- Recorded information -
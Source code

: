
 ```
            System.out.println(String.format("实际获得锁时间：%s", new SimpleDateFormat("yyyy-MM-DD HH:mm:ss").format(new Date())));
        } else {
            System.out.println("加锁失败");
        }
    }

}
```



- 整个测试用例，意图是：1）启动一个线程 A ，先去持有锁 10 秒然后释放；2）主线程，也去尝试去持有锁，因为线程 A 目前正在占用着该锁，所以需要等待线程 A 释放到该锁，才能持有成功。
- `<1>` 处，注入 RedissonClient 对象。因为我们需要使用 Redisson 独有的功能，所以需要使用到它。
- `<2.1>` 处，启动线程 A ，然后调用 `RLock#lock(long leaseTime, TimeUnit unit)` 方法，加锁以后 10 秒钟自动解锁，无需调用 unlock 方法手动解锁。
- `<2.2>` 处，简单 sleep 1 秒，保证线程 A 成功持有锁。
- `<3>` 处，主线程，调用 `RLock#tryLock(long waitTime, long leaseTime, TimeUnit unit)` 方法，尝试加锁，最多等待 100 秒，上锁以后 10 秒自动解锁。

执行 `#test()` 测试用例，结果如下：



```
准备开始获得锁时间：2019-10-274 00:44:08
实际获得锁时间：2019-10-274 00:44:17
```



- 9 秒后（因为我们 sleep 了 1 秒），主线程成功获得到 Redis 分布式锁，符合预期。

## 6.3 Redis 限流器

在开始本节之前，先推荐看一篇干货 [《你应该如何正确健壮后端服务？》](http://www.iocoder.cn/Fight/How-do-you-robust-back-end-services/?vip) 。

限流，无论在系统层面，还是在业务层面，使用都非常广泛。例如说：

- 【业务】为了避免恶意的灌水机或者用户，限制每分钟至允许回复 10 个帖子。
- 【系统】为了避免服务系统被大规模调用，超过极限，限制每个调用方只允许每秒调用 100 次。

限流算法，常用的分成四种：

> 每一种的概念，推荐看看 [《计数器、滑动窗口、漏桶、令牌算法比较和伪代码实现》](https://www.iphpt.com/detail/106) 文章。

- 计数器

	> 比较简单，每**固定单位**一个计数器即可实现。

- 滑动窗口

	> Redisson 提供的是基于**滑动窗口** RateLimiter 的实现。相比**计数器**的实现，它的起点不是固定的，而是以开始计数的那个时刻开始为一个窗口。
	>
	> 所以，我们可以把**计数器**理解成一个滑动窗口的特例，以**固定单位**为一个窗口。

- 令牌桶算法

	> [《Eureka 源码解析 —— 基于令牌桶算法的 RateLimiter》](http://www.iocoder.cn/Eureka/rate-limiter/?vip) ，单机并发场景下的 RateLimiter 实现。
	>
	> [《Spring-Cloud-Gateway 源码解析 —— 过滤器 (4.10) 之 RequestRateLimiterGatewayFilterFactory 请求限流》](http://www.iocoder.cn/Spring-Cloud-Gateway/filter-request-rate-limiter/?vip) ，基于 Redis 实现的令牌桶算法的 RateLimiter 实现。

- What needs to be done -
Among the lines above, find those with the word "TimeUnit" and list them.

- Solved problem -
- `<2.1>` 处，启动线程 A ，然后调用 `RLock#lock(long leaseTime, TimeUnit unit)` 方法，加锁以后 10 秒钟自动解锁，无需调用 unlock 方法手动解锁。
- `<3>` 处，主线程，调用 `RLock#tryLock(long waitTime, long leaseTime, TimeUnit unit)` 方法，尝试加锁，最多等待 100 秒，上锁以后 10 秒自动解锁。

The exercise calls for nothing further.